Ireland’s Ryanair, Europe’s largest low-cost carrier, has agreed to buy 200 Boeing 737NG’s at rock bottom pricing, estimated at about $9 billion.
An industry source who is close to the Ryanair deal and attending the aircraft financing conference of the International Society for Transport Aircraft Trading here, confirmed the order, which was first reported in the Irish Independent newspaper Tuesday morning.
The newspaper said the deal will be officially announced next week when Irish Prime Minister Enda Kenny meets President Barack Obama.
The deal is important for Boeing because the 737NG is the current single-aisle model, and this order provides a bridge to keep production of that model going strong until the 737MAX replacement comes online in 2017.
Ryanair’s order alone will provide five solid months of production at the 737 assembly line in Renton, Wash.
Typically, when a new model airplane is in the pipeline, pricing for the old model sinks precipitously.
Boeing and Airbus have been competing vigorously in narrow-body jet sales campaigns this year, both trying to sell their new models – the 737MAX and the A320neo, respectively – and fill in the production lineup for the older models.

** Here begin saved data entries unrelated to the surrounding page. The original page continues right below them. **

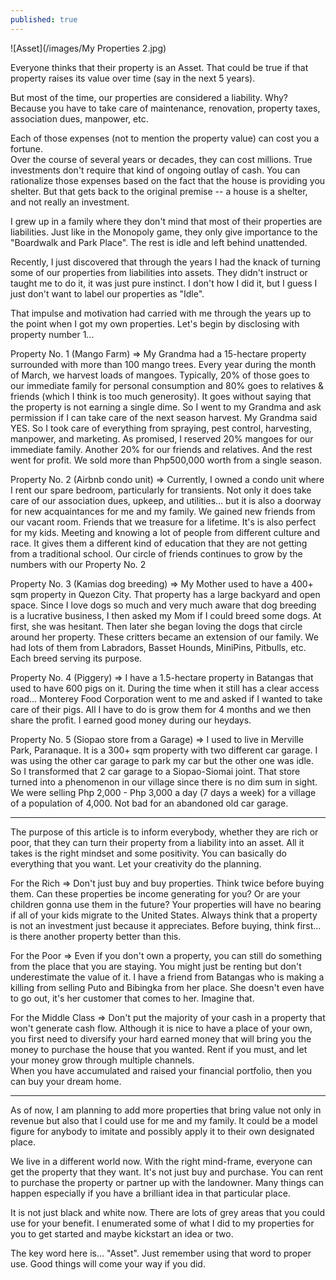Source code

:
 ```yaml
---
published: true
---
```

![Asset](/images/My Properties 2.jpg)

Everyone thinks that their property is an Asset. That could be true if that property raises its value over time (say in the next 5 years).

But most of the time, our properties are considered a liability. 
Why?   
Because you have to take care of maintenance, renovation, property taxes, association dues, manpower, etc.

Each of those expenses (not to mention the property value) can cost you a fortune.   
Over the course of several years or decades, they can cost millions.
True investments don't require that kind of ongoing outlay of cash. 
You can rationalize those expenses based on the fact that the house is providing you shelter. But that gets back to the original premise -- a house is a shelter, and not really an investment. 

I grew up in a family where they don't mind that most of their properties are liabilities. Just like in the Monopoly game, they only give importance to the "Boardwalk and Park Place". The rest is idle and left behind unattended. 

Recently, I just discovered that through the years I had the knack of turning some of our properties from liabilities into assets. 
They didn't instruct or taught me to do it, it was just pure instinct. 
I don't how I did it, but I guess I just don't want to label our properties as "Idle".

That impulse and motivation had carried with me through the years up to the point when I got my own properties. 
Let's begin by disclosing with property number 1...

Property No. 1 (Mango Farm) 
=> My Grandma had a 15-hectare property surrounded with more than 100 mango trees. 
Every year during the month of March, we harvest loads of mangoes. 
Typically, 20% of those goes to our immediate family for personal consumption and 80% goes to relatives & friends (which I think is too much generosity).
It goes without saying that the property is not earning a single dime.
So I went to my Grandma and ask permission if I can take care of the next season harvest. My Grandma said YES.
So I took care of everything from spraying, pest control, harvesting, manpower, and marketing. 
As promised, I reserved 20% mangoes for our immediate family. Another 20% for our friends and relatives. And the rest went for profit. 
We sold more than Php500,000 worth from a single season. 

Property No. 2 (Airbnb condo unit)
=> Currently, I owned a condo unit where I rent our spare bedroom, particularly for transients. Not only it does take care of our association dues, upkeep, and utilities... but it is also a doorway for new acquaintances for me and my family. We gained new friends from our vacant room. Friends that we treasure for a lifetime.
It's is also perfect for my kids. Meeting and knowing a lot of people from different culture and race. It gives them a different kind of education that they are not getting from a traditional school.
Our circle of friends continues to grow by the numbers with our Property No. 2

Property No. 3 (Kamias dog breeding)
=> My Mother used to have a 400+ sqm property in Quezon City. 
That property has a large backyard and open space. 
Since I love dogs so much and very much aware that dog breeding is a lucrative business, I then asked my Mom if I could breed some dogs. 
At first, she was hesitant. Then later she began loving the dogs that circle around her property. These critters became an extension of our family.
We had lots of them from Labradors, Basset Hounds, MiniPins, Pitbulls, etc. Each breed serving its purpose.

Property No. 4 (Piggery)
=> I have a 1.5-hectare property in Batangas that used to have 600 pigs on it. During the time when it still has a clear access road... Monterey Food Corporation went to me and asked if I wanted to take care of their pigs. 
All I have to do is grow them for 4 months and we then share the profit. 
I earned good money during our heydays.

Property No. 5 (Siopao store from a Garage)
=> I used to live in Merville Park, Paranaque. It is a 300+ sqm property with two different car garage. 
I was using the other car garage to park my car but the other one was idle. 
So I transformed that 2 car garage to a Siopao-Siomai joint. 
That store turned into a phenomenon in our village since there is no dim sum in sight. 
We were selling Php 2,000 - Php 3,000 a day (7 days a week) for a village of a population of 4,000. 
Not bad for an abandoned old car garage.

---------------------------------------------------------------------------

The purpose of this article is to inform everybody, whether they are rich or poor, that they can turn their property from a liability into an asset. 
All it takes is the right mindset and some positivity. You can basically do everything that you want. Let your creativity do the planning.

For the Rich => Don't just buy and buy properties. Think twice before buying them. Can these properties be income generating for you? 
Or are your children gonna use them in the future?
Your properties will have no bearing if all of your kids migrate to the United States. 
Always think that a property is not an investment just because it appreciates. 
Before buying, think first... is there another property better than this.

For the Poor => Even if you don't own a property, you can still do something from the place that you are staying. You might just be renting but don't underestimate the value of it.
I have a friend from Batangas who is making a killing from selling Puto and Bibingka from her place. She doesn't even have to go out, it's her customer that comes to her. Imagine that.

For the Middle Class => Don't put the majority of your cash in a property that won't generate cash flow. 
Although it is nice to have a place of your own, you first need to diversify your hard earned money that will bring you the money to purchase the house that you wanted. Rent if you must, and let your money grow through multiple channels.  
When you have accumulated and raised your financial portfolio, then you can buy your dream home. 

----------------------------------------------------------------------------

As of now, I am planning to add more properties that bring value not only in revenue but also that I could use for me and my family. 
It could be a model figure for anybody to imitate and possibly apply it to their own designated place.

We live in a different world now. With the right mind-frame, everyone can get the property that they want. It's not just buy and purchase. 
You can rent to purchase the property or partner up with the landowner. Many things can happen especially if you have a brilliant idea in that particular place.

It is not just black and white now. There are lots of grey areas that you could use for your benefit. 
I enumerated some of what I did to my properties for you to get started and maybe kickstart an idea or two. 

The key word here is... "Asset".
Just remember using that word to proper use. Good things will come your way if you did.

Last week, Boeing Commercial Airplanes CEO Ray Conner, speaking at the JPMorgan conference in New York, admitted that pricing in those campaigns has been “a little bit aggressive.”
Speaking Monday at the aircraft-financing conference, Airbus sales chief John Leahy echoed that, complaining of “very aggressive pricing” by Boeing.
Tuesday in Orlando, the industry source described the Ryanair pricing as “unbelievably low.”
Ryanair is second only to Southwest Airlines in Boeing’s lineup of 737 customers, and its CEO, Michael O’Leary, has fiercely and publicly demanded low pricing, which is the basis of his business model.
Ryanair has already taken delivery of 348 Boeing 737’s.
In 2009, as the airline approached the end of that delivery stream, O’Leary pulled out of discussions over a big replacement order for 200 more, complaining loudly about the lack of a sufficiently large discount.
Now, with Boeing needing to fill the gap until the MAX comes in, he’s got terms more to his liking.
In 2005, a Ryanair regulatory filing indicated that the airline had gotten a discount of at least 53 percent on an order for 70 jets.
Assuming this order represents at least as good a deal, O’Leary will have paid about $8.4 billion for his 200 airplanes, against a typical discount price of $9.6 billion and the list price of $17.8 billion.